**Task goal**
Below are the records; how many of their lines contain "resources"? Reply only with that figure.

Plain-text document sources

=== Begin Enclosure ===

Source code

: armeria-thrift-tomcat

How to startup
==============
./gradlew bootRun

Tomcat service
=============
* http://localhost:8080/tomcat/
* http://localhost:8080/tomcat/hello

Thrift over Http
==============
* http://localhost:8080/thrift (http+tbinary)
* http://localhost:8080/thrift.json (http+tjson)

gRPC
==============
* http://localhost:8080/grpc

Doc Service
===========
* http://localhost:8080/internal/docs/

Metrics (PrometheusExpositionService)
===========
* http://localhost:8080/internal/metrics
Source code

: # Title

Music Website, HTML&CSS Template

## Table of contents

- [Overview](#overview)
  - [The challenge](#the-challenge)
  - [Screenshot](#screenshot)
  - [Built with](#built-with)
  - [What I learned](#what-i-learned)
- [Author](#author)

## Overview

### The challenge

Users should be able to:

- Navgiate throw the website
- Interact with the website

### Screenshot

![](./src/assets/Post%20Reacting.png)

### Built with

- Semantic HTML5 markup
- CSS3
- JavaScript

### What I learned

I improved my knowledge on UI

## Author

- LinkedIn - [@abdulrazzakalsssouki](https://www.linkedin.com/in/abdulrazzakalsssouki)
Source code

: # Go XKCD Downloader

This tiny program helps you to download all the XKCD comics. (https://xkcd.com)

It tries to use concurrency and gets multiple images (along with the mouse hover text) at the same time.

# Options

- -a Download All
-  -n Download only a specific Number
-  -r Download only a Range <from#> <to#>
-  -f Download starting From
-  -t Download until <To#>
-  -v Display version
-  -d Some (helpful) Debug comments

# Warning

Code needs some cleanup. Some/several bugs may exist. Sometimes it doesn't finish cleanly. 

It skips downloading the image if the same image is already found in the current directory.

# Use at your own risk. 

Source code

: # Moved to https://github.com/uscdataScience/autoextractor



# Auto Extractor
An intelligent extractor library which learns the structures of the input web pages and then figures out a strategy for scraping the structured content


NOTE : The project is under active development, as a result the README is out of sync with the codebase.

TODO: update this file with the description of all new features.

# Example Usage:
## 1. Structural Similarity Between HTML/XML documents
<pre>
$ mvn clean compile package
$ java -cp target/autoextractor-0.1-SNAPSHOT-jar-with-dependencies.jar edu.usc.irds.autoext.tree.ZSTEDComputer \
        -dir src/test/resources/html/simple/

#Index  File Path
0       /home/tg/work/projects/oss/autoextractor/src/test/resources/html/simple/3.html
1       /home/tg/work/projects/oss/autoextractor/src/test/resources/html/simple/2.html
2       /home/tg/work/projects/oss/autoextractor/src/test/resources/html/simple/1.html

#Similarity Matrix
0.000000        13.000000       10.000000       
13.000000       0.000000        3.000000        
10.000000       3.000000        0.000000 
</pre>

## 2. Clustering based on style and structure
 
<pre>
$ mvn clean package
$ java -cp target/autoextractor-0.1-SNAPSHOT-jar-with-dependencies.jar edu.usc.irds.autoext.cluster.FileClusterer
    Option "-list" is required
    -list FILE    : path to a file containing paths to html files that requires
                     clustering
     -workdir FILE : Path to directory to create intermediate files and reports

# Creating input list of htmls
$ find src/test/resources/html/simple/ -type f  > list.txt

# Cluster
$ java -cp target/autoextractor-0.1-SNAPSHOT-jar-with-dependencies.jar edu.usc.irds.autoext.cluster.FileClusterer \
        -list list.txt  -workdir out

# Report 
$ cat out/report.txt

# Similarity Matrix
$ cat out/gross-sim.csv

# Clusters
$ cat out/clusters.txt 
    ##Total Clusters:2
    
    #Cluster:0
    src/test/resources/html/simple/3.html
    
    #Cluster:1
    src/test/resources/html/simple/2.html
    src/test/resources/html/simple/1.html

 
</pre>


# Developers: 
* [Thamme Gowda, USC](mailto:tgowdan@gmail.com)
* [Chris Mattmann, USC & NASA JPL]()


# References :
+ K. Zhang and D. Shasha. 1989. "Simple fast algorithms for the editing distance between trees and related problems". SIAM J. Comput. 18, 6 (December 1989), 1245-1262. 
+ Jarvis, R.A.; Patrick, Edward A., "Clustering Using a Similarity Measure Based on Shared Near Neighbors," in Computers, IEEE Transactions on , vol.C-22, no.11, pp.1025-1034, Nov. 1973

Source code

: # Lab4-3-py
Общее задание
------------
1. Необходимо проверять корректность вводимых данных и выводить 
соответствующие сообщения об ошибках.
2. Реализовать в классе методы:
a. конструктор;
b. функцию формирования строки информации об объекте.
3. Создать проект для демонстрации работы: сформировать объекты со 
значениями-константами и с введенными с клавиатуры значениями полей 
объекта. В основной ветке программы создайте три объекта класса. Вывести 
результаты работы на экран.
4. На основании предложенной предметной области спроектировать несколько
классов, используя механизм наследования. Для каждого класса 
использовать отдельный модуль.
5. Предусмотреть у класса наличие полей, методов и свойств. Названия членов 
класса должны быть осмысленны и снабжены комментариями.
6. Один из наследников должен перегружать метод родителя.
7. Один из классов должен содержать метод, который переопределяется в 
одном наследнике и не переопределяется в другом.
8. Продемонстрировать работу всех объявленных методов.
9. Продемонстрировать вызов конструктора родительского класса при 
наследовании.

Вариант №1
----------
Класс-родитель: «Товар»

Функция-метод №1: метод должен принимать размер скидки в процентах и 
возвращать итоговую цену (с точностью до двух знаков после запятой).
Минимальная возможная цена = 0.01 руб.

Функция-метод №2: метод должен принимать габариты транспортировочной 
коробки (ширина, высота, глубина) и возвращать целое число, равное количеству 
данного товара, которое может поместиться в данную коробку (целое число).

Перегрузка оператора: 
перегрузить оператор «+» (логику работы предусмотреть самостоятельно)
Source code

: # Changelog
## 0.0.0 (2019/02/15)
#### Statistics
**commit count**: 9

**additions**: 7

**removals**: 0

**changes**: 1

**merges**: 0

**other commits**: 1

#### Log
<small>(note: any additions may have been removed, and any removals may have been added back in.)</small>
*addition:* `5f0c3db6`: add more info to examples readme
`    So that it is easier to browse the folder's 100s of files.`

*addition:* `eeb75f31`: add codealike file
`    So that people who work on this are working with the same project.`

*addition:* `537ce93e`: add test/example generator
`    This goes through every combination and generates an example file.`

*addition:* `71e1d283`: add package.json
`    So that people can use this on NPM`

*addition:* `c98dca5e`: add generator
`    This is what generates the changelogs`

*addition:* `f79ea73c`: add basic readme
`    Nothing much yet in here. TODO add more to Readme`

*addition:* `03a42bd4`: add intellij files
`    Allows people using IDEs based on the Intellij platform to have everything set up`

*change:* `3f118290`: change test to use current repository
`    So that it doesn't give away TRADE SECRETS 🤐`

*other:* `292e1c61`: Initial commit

=== End Enclosure ===

**Result of the task**
8